Segment Open
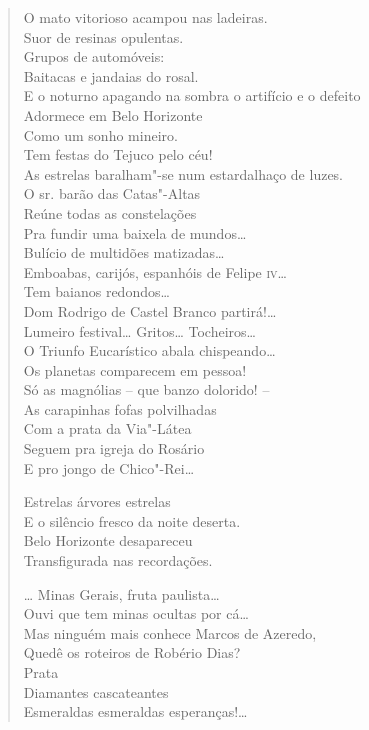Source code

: {\begin{verse}
O mato vitorioso acampou nas ladeiras.\\
Suor de resinas opulentas.\\
Grupos de automóveis:\\
Baitacas e jandaias do rosal.\\
E o noturno apagando na sombra o artifício e o defeito\\
Adormece em Belo Horizonte\\
Como um sonho mineiro.\\
Tem festas do Tejuco pelo céu!\\
As estrelas baralham"-se num estardalhaço de luzes.\\
O sr. barão das Catas"-Altas\\
Reúne todas as constelações\\
Pra fundir uma baixela de mundos\ldots{}\\
Bulício de multidões matizadas\ldots{}\\
Emboabas, carijós, espanhóis de Felipe \textsc{iv}\ldots{}\\
Tem baianos redondos\ldots{}\\
Dom Rodrigo de Castel Branco partirá!\ldots{}\\
Lumeiro festival\ldots{} Gritos\ldots{} Tocheiros\ldots{}\\
O Triunfo Eucarístico abala chispeando\ldots{}\\
Os planetas comparecem em pessoa!\\
Só as magnólias -- que banzo dolorido! --\\
As carapinhas fofas polvilhadas\\
Com a prata da Via"-Látea\\
Seguem pra igreja do Rosário\\
E pro jongo de Chico"-Rei\ldots{}

Estrelas árvores estrelas\\
E o silêncio fresco da noite deserta.\\
Belo Horizonte desapareceu\\
Transfigurada nas recordações.

\ldots{} Minas Gerais, fruta paulista\ldots{}\\
Ouvi que tem minas ocultas por cá\ldots{}\\
Mas ninguém mais conhece Marcos de Azeredo,\\
Quedê os roteiros de Robério Dias?\\
\qquad\qquad\quad{}Prata\\
\qquad\quad{}Diamantes cascateantes\\
Esmeraldas esmeraldas esperanças!\ldots{}


\end{verse}}
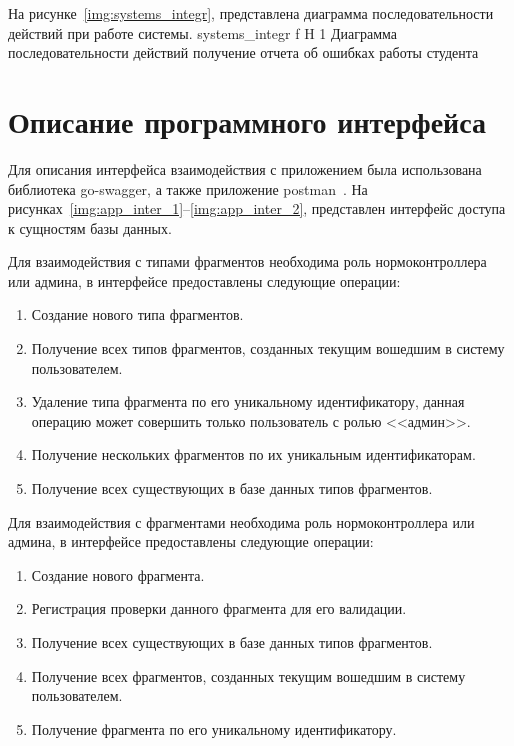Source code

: На рисунке~\ref{img:systems_integr}, представлена диаграмма последовательности действий при работе системы.
{systems_integr} %
{f} %
{H} %
{1\textwidth} %
{Диаграмма последовательности действий получение отчета об ошибках работы студента} %

\section{Описание программного интерфейса}
Для описания интерфейса взаимодействия с приложением была использована библиотека go-swagger, а также приложение postman~\cite{go-swagger,postman}. На рисунках~\ref{img:app_inter_1}--\ref{img:app_inter_2}, представлен интерфейс доступа к сущностям базы данных.

Для взаимодействия с типами фрагментов необходима роль нормоконтроллера или админа, в интерфейсе предоставлены следующие операции:
\begin{enumerate}
	\item Создание нового типа фрагментов.
	\item Получение всех типов фрагментов, созданных текущим вошедшим в систему пользователем.
	\item Удаление типа фрагмента по его уникальному идентификатору, данная операцию может совершить только пользователь с ролью <<админ>>.
	\item Получение нескольких фрагментов по их уникальным идентификаторам.
	\item Получение всех существующих в базе данных типов фрагментов.
\end{enumerate}

Для взаимодействия с фрагментами необходима роль нормоконтроллера или админа, в интерфейсе предоставлены следующие операции:
\begin{enumerate}
	\item Создание нового фрагмента.
	\item Регистрация проверки данного фрагмента для его валидации.
	\item Получение всех существующих в базе данных типов фрагментов.
	\item Получение всех фрагментов, созданных текущим вошедшим в систему пользователем.
	\item Получение фрагмента по его уникальному идентификатору.
\end{enumerate}

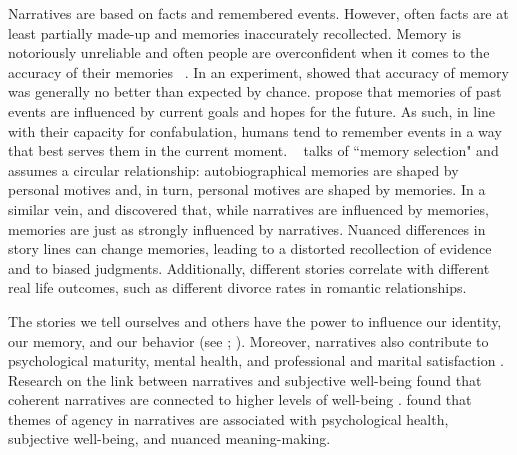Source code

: \documentclass[11pt,a4paper,english,oneside]{book}
\numberwithin{equation}{chapter}
\begin{document}
Narratives are based on facts and remembered events. However, often facts are at least partially made-up and memories inaccurately recollected. Memory is notoriously unreliable and often people are overconfident when it comes to the accuracy of their memories ~\citep{McAdams.2006}. In an experiment, \citet{Offer.2000} showed that accuracy of memory was generally no better than expected by chance. \citet{Conway.2000} propose that memories of past events are influenced by current goals and hopes for the future. As such, in line with their capacity for confabulation, humans tend to remember events in a way that best serves them in the current moment. ~\citet[~p. 300]{McAdams.1982} talks of ``memory selection" and assumes a circular relationship: autobiographical memories are shaped by personal motives and, in turn, personal motives are shaped by memories. In a similar vein, \citet{McGregor.1999} and \citet{Murray.1994} discovered that, while narratives are influenced by memories, memories are just as strongly influenced by narratives. Nuanced differences in story lines can change memories, leading to a distorted recollection of evidence and to biased judgments. Additionally, different stories correlate with different real life outcomes, such as different divorce rates in romantic relationships. 

The stories we tell ourselves and others have the power to influence our identity, our memory, and our behavior (see \citealp{Pasupathi.1998}; \citealp{Murray.1994}). Moreover, narratives also contribute to psychological maturity, mental health, and professional and marital satisfaction \citep[p. 248]{McAdams.}. Research on the link between narratives and subjective well-being found that coherent narratives are connected to higher levels of well-being \citep{King.2000}. \cite{Adler.2008} found that themes of agency in narratives are associated with psychological health, subjective well-being, and nuanced meaning-making. 
\end{document}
Segment Closed
## Aim of the task
Scan the records above for the string "действий", then report every line that contains it.

## Solution
: На рисунке~\ref{img:systems_integr}, представлена диаграмма последовательности действий при работе системы.
{Диаграмма последовательности действий получение отчета об ошибках работы студента} %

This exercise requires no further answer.